* _PROBLEM TO SOLVE_
Up to and including the line holding "Libraries used: Eigen, Libigl.", write out the data exactly from its first line, but not the pictures.

* _DATA TO USE_
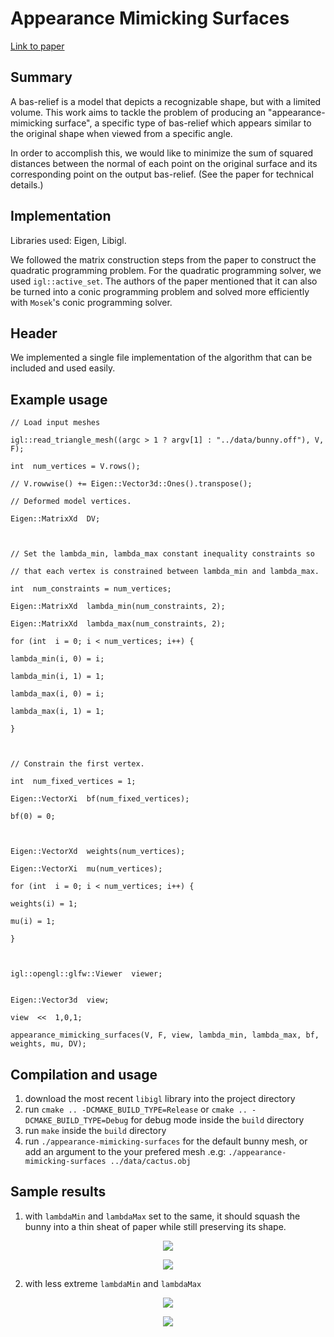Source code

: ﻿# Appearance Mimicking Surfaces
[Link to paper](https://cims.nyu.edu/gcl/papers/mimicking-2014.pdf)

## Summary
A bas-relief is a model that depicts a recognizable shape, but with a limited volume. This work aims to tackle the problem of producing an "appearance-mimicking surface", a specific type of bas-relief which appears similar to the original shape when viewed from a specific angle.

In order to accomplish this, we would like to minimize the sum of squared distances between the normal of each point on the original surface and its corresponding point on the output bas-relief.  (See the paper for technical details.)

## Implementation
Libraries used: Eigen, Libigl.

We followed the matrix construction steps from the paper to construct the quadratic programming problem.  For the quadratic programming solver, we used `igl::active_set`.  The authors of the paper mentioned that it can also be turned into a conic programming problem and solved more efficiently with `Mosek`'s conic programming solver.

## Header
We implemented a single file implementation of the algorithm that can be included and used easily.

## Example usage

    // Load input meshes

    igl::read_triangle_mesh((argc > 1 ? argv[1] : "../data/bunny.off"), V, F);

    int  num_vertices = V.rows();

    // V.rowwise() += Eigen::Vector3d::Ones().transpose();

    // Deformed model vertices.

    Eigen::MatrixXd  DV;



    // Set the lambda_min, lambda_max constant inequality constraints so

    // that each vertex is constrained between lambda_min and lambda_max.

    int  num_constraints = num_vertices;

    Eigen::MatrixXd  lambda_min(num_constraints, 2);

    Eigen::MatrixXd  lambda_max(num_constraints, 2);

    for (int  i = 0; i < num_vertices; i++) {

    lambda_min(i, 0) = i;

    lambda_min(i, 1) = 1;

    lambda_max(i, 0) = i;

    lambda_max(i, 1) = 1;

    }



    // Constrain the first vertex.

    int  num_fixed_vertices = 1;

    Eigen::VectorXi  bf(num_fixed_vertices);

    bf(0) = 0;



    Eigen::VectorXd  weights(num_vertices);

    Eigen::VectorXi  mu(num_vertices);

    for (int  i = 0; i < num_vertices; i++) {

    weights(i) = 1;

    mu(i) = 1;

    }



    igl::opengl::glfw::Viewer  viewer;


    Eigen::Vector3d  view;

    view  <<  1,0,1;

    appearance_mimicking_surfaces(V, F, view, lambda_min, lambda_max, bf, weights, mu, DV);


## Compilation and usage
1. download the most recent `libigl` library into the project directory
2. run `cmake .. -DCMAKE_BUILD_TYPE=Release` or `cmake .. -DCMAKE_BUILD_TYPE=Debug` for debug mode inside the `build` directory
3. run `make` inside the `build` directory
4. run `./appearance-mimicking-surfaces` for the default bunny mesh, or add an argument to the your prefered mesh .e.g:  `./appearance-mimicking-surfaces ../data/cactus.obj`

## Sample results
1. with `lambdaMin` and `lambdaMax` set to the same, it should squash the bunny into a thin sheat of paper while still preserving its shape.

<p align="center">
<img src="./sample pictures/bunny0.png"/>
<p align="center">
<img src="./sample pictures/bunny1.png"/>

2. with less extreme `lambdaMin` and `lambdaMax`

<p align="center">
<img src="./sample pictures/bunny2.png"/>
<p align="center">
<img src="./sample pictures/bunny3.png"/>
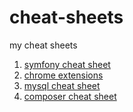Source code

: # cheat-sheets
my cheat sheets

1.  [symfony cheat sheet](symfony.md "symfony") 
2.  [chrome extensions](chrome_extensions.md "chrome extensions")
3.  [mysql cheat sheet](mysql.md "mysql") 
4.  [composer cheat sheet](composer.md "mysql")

* _RESULT FOR THIS TASK_
Source code

: ﻿# Appearance Mimicking Surfaces
[Link to paper](https://cims.nyu.edu/gcl/papers/mimicking-2014.pdf)

## Summary
A bas-relief is a model that depicts a recognizable shape, but with a limited volume. This work aims to tackle the problem of producing an "appearance-mimicking surface", a specific type of bas-relief which appears similar to the original shape when viewed from a specific angle.

In order to accomplish this, we would like to minimize the sum of squared distances between the normal of each point on the original surface and its corresponding point on the output bas-relief.  (See the paper for technical details.)

## Implementation
Libraries used: Eigen, Libigl.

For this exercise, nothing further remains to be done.